(Exercise prompt): Pull each line holding "begin" out of the entries below.

Saved data entries
▽

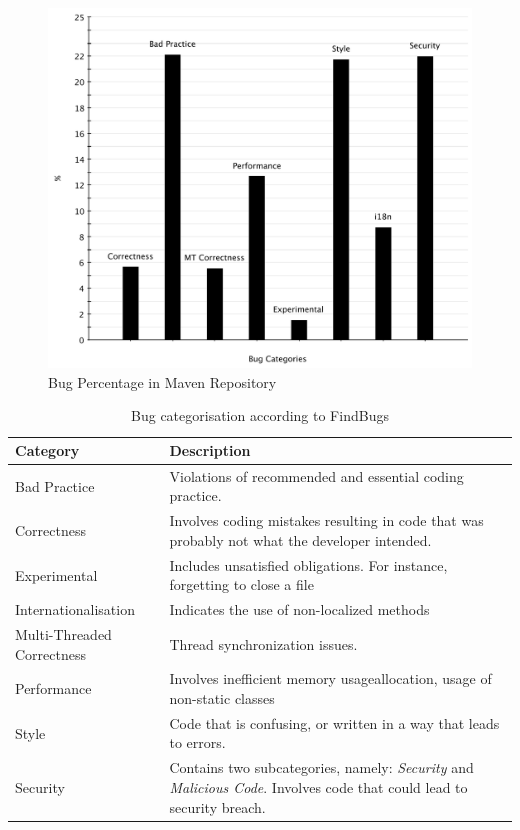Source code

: \documentclass[conference]{IEEEtran}
\begin{document}
\begin{figure}
	\centering
	\includegraphics[scale=0.6]{bug_percent}
	\caption{Bug Percentage in Maven Repository}
	\label{fig:bug-percentage}
\end{figure}

\begin{table}
\centering
\caption{Bug categorisation according to FindBugs}
\label{tbl:bug-categorisation}
\begin{tabular}{l p{15em}}
\hline
Category & Description\\
\hline
Bad Practice & Violations of recommended and essential
coding practice. \\
Correctness & Involves coding mistakes resulting in code
that was probably not what the developer intended. \\
Experimental & Includes unsatisfied obligations. For instance,
forgetting to close a file \\
Internationalisation & Indicates the use of non-localized methods \\
Multi-Threaded Correctness & Thread synchronization issues. \\
Performance & Involves inefficient memory usageallocation, usage 
of non-static classes \\
Style & Code that is confusing, or
written in a way that leads to errors.\\
Security & Contains two subcategories, namely: {\it Security} and {\it
Malicious Code}. Involves code that could lead to security breach. \\
\hline
\end{tabular}
\end{table}
\end{document}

△

(Result below):
\begin{document}
\begin{figure}
\begin{table}
\begin{tabular}{l p{15em}}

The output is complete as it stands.